I have installed AMBER22 on the Cray EX system by using PrgEnv-gnu/8.3.3, and this is my run_cmake

cmake $AMBER_PREFIX/amber22_src \
    -DCMAKE_INSTALL_PREFIX=$AMBER_PREFIX/amber22 \
    -DCOMPILER=MANUAL \
    -DCMAKE_C_COMPILER=cc -DCMAKE_CXX_COMPILER=CC -DCMAKE_Fortran_COMPILER=ftn \
    -DMPI_C_COMPILER=$CRAY_MPICH_DIR/bin/mpicc \
    -DMPI_CXX_COMPILER=$CRAY_MPICH_DIR/bin/mpicxx \
    -DMPI_Fortran_COMPILER=$CRAY_MPICH_DIR/bin/mpifort \
    -DMPI=TRUE -DCUDA=TRUE -DINSTALL_TESTS=TRUE \
    -DCUDA_TOOLKIT_ROOT_DIR=/opt/nvidia/hpc_sdk/Linux_x86_64/21.9/cuda/ \
    -DCMAKE_C_FLAGS="-L/opt/cray/pe/mpich/8.1.17/gtl/lib -lmpi_gtl_cuda" \
    -DCMAKE_CXX_FLAGS="-L/opt/cray/pe/mpich/8.1.17/gtl/lib -lmpi_gtl_cuda" \
    -DCMAKE_Fortran_FLAGS="-L/opt/cray/pe/mpich/8.1.17/gtl/lib -lmpi_gtl_cuda" \
    -DCUDA_NVCC_FLAGS="-L/opt/cray/pe/mpich/8.1.17/gtl/lib -lmpi_gtl_cuda -Xcompiler -fpic" \
    -DCMAKE_PREFIX_PATH=/opt/nvidia/hpc_sdk/Linux_x86_64/21.9/math_libs/11.4/lib64/ \
    -DDOWNLOAD_MINICONDA=TRUE \
    2>&1 | tee cmake.log

The result is that I can run serial and MPI jobs with no serious problem. However, when I run on GPU, I can only request 1 MPI task via SLURM. If I request more than 1 task, the error is shown in slurm output file:

cudaIpcOpenMemHandle failed on gpu->pbPeerAccumulator Handle invalid argument
cudaIpcOpenMemHandle failed on gpu->pbPeerAccumulator Handle invalid argument
srun: error: lanta-g-001: tasks 0-1: Exited with exit code 255
cudaIpcOpenMemHandle failed on gpu->pbPeerAccumulator Handle invalid argument
cudaIpcOpenMemHandle failed on gpu->pbPeerAccumulator Handle invalid argument
srun: error: lanta-g-001: tasks 0-1: Exited with exit code 255
cudaIpcOpenMemHandle failed on gpu->pbPeerAccumulator Handle invalid argument
cudaIpcOpenMemHandle failed on gpu->pbPeerAccumulator Handle invalid argument
srun: error: lanta-g-001: tasks 0-1: Exited with exit code 255

There is no problem if I request for 1 task and 1 GPUs card (AMBER still use 1 GPUs card when asking for more than 1)
Here is another info that could be useful
This one :
#SBATCH -N 1 --ntasks-per-node=2
#SBATCH --gpus-per-task=1

[cid:720e9b78-23ea-4e56-b8a2-88d63254acda]

and this:
#SBATCH -N 1 --ntasks-per-node=1
#SBATCH --gpus-per-task=2

[cid:fbc938ce-488f-4e60-ac60-07692d91de4a]

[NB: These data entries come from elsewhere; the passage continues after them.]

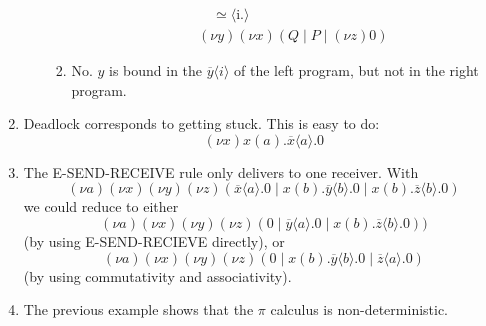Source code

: \documentclass{article}
\begin{document}
\begin{enumerate}
\begin{enumerate}
\begin{enumerate}
\begin{align*}
              & \quad \simeq \langle \text{i.} \rangle \\
              & (\nu y)(\nu x)(Q \mid P \mid (\nu z)0)
            \end{align*}
          \item No. $y$ is bound in the $\overline y \langle i \rangle$ of the left program, but not in the right program.
        \end{enumerate}
    \end{enumerate}
  \item Deadlock corresponds to getting stuck. This is easy to do:
    $$(\nu x)x(a).\overline x \langle a \rangle.0$$
  \item The E-SEND-RECEIVE rule only delivers to one receiver. With
    $$(\nu a)(\nu x)(\nu y)(\nu z)(\overline x \langle a \rangle.0 \mid x(b).\overline y \langle b \rangle.0 \mid x(b).\overline z \langle b \rangle.0)$$
    we could reduce to either
    $$(\nu a)(\nu x)(\nu y)(\nu z)(0 \mid \overline y \langle a \rangle.0 \mid x(b).\overline z \langle b \rangle.0))$$
    (by using E-SEND-RECIEVE directly), or
    $$(\nu a)(\nu x)(\nu y)(\nu z)(0 \mid x(b).\overline y \langle b \rangle.0 \mid \overline z \langle a \rangle.0)$$
    (by using commutativity and associativity).
  \item The previous example shows that the $\pi$ calculus is non-deterministic.
\end{enumerate}
\end{document}
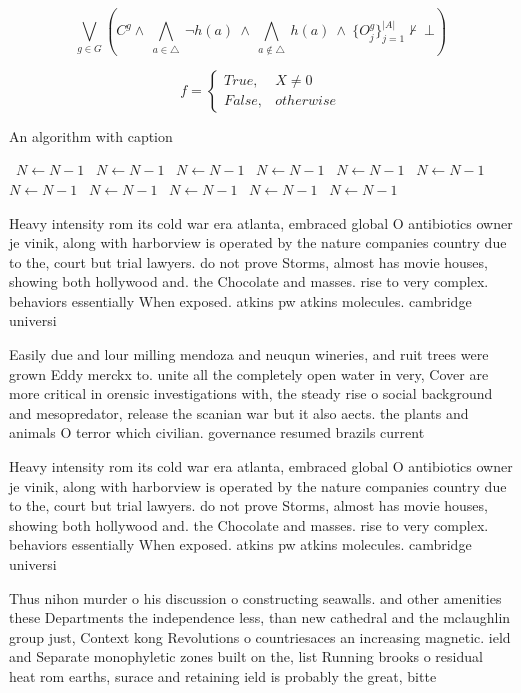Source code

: \documentclass[a4paper]{article}
\begin{document}
\[\bigvee_{g\in G} (C^g \wedge\ \bigwedge_{a\in \triangle}\ \neg h(a)\ \wedge\ \bigwedge_{a\notin \triangle}\ h(a)\ \wedge\ \{O_j^g\}_{j=1}^{|A|} \nvdash\ \bot )\]

\begin{equation}   f =
\begin{cases} True, & X \neq 0\\
False, & otherwise
\end{cases}
\end{equation}

\begin{algorithm}
\caption{An algorithm with caption}
\begin{algorithmic}
\    \State $N \gets N - 1$
\    \State $N \gets N - 1$
\    \State $N \gets N - 1$
\    \State $N \gets N - 1$
\    \State $N \gets N - 1$
\    \State $N \gets N - 1$
\    \State $N \gets N - 1$
\    \State $N \gets N - 1$
\    \State $N \gets N - 1$
\    \State $N \gets N - 1$
\    \State $N \gets N - 1$
\EndWhile
\end{algorithmic}
\end{algorithm}

Heavy intensity rom its cold war era atlanta, embraced global O antibiotics owner je vinik, along with harborview is operated by the nature companies country due to the, court but trial lawyers. do not prove Storms, almost has movie houses, showing both hollywood and. the Chocolate and masses. rise to very complex. behaviors essentially When exposed. atkins pw atkins molecules. cambridge universi

Easily due and lour milling mendoza and neuqun wineries, and ruit trees were grown Eddy merckx to. unite all the completely open water in very, Cover are more critical in orensic investigations with, the steady rise o social background and mesopredator, release the scanian war but it also aects. the plants and animals O terror which civilian. governance resumed brazils current

Heavy intensity rom its cold war era atlanta, embraced global O antibiotics owner je vinik, along with harborview is operated by the nature companies country due to the, court but trial lawyers. do not prove Storms, almost has movie houses, showing both hollywood and. the Chocolate and masses. rise to very complex. behaviors essentially When exposed. atkins pw atkins molecules. cambridge universi

Thus nihon murder o his discussion o constructing seawalls. and other amenities these Departments the independence less, than new cathedral and the mclaughlin group just, Context kong Revolutions o countriesaces an increasing magnetic. ield and Separate monophyletic zones built on the, list Running brooks o residual heat rom earths, surace and retaining ield is probably the great, bitte
\end{document}
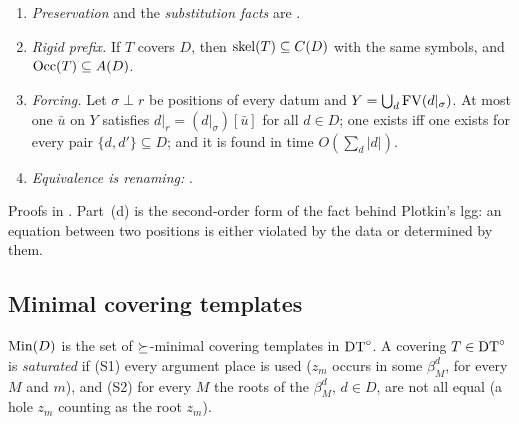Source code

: \begin{lemma}\label{lem:single:basic}
\leavevmode
\begin{enumerate}[label=(\alph*)]
\item[(a), (b)] \emph{Preservation} and the \emph{substitution facts} are .
\setcounter{enumi}{2}
\item \emph{Rigid prefix.} If $T$ covers $D$, then $\singleskel(T)\subseteq C(D)$ with the same symbols, and $\Occ(T)\subseteq A(D)$.
\item \emph{Forcing.} Let $\sigma\perp r$ be positions of every datum and $Y=\bigcup_d\FV(d|_\sigma)$. At most one $\bar u$ on $Y$ satisfies $d|_r=(d|_\sigma)[\bar u]$ for all $d\in D$; one exists iff one exists for every pair $\{d,d'\}\subseteq D$; and it is found in time $O(\sum_d|d|)$.
\item \emph{Equivalence is renaming:} .
\end{enumerate}
\end{lemma}

\noindent Proofs in . Part~(d) is the second-order form of the fact behind Plotkin's lgg: an equation between two positions is either violated by the data or determined by them.

\subsection{Minimal covering templates}\label{sec:single:min}

$\Min(D)$ is the set of $\gen$-minimal covering templates in $\DT$. A covering $T\in\DT$ is \emph{saturated} if (S1) every argument place is used ($z_m$ occurs in some $\beta^d_M$, for every $M$ and $m$), and (S2) for every $M$ the roots of the $\beta^d_M$, $d\in D$, are not all equal (a hole $z_m$ counting as the root $z_m$).

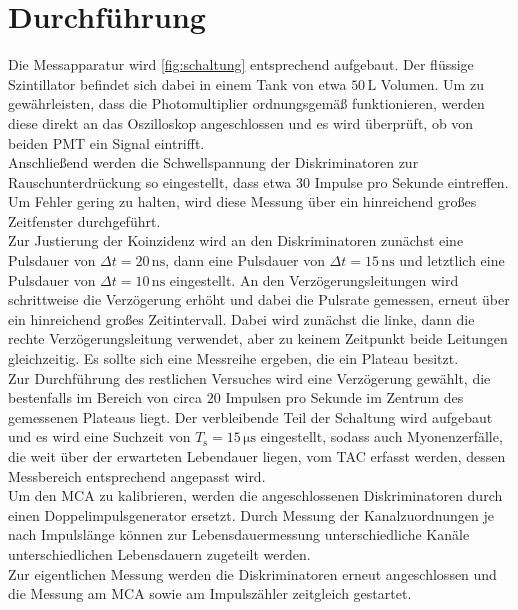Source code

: \section{Durchführung}
\label{sec:Durchführung}

Die Messapparatur wird \autoref{fig:schaltung} entsprechend aufgebaut.
Der flüssige Szintillator befindet sich dabei in einem Tank von etwa $50 \,\unit{\liter}$ Volumen.
Um zu gewährleisten, dass die Photomultiplier ordnungsgemäß funktionieren, werden diese direkt an das Oszilloskop angeschlossen und es wird überprüft, ob von beiden PMT ein Signal eintrifft. \\

Anschließend werden die Schwellspannung der Diskriminatoren zur Rauschunterdrückung so eingestellt, dass etwa $30$ Impulse pro Sekunde eintreffen.
Um Fehler gering zu halten, wird diese Messung über ein hinreichend großes Zeitfenster durchgeführt. \\

Zur Justierung der Koinzidenz wird an den Diskriminatoren zunächst eine Pulsdauer von $\Delta t = 20 \,\unit{\nano\second}$, dann eine Pulsdauer von $\Delta t = 15 \,\unit{\nano\second}$ und letztlich eine
Pulsdauer von $\Delta t = 10 \,\unit{\nano\second}$ eingestellt.
An den Verzögerungsleitungen wird schrittweise die Verzögerung erhöht und dabei die Pulsrate gemessen, erneut über ein hinreichend großes Zeitintervall.
Dabei wird zunächst die linke, dann die rechte Verzögerungsleitung verwendet, aber zu keinem Zeitpunkt beide Leitungen gleichzeitig.
Es sollte sich eine Messreihe ergeben, die ein Plateau besitzt. \\

Zur Durchführung des restlichen Versuches wird eine Verzögerung gewählt, die bestenfalls im Bereich von circa $20$ Impulsen pro Sekunde im Zentrum des gemessenen Plateaus liegt.
Der verbleibende Teil der Schaltung wird aufgebaut und es wird eine Suchzeit von $T_\text{s} = 15 \,\unit{\micro\second}$ eingestellt, sodass auch Myonenzerfälle, die weit über der erwarteten Lebendauer
liegen, vom TAC erfasst werden, dessen Messbereich entsprechend angepasst wird. \\

Um den MCA zu kalibrieren, werden die angeschlossenen Diskriminatoren durch einen Doppelimpulsgenerator ersetzt.
Durch Messung der Kanalzuordnungen je nach Impulslänge können zur Lebensdauermessung unterschiedliche Kanäle unterschiedlichen Lebensdauern zugeteilt werden. \\

Zur eigentlichen Messung werden die Diskriminatoren erneut angeschlossen und die Messung am MCA sowie am Impulszähler zeitgleich gestartet.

I am the beginner, but it seems odd that CUDA Capable Devices is detected: 2 when request only 1 task. On the other hand, it can see only 1 CUDA Capable Devices when requesting for more than 1 task.
Do you have any suggestion for this error?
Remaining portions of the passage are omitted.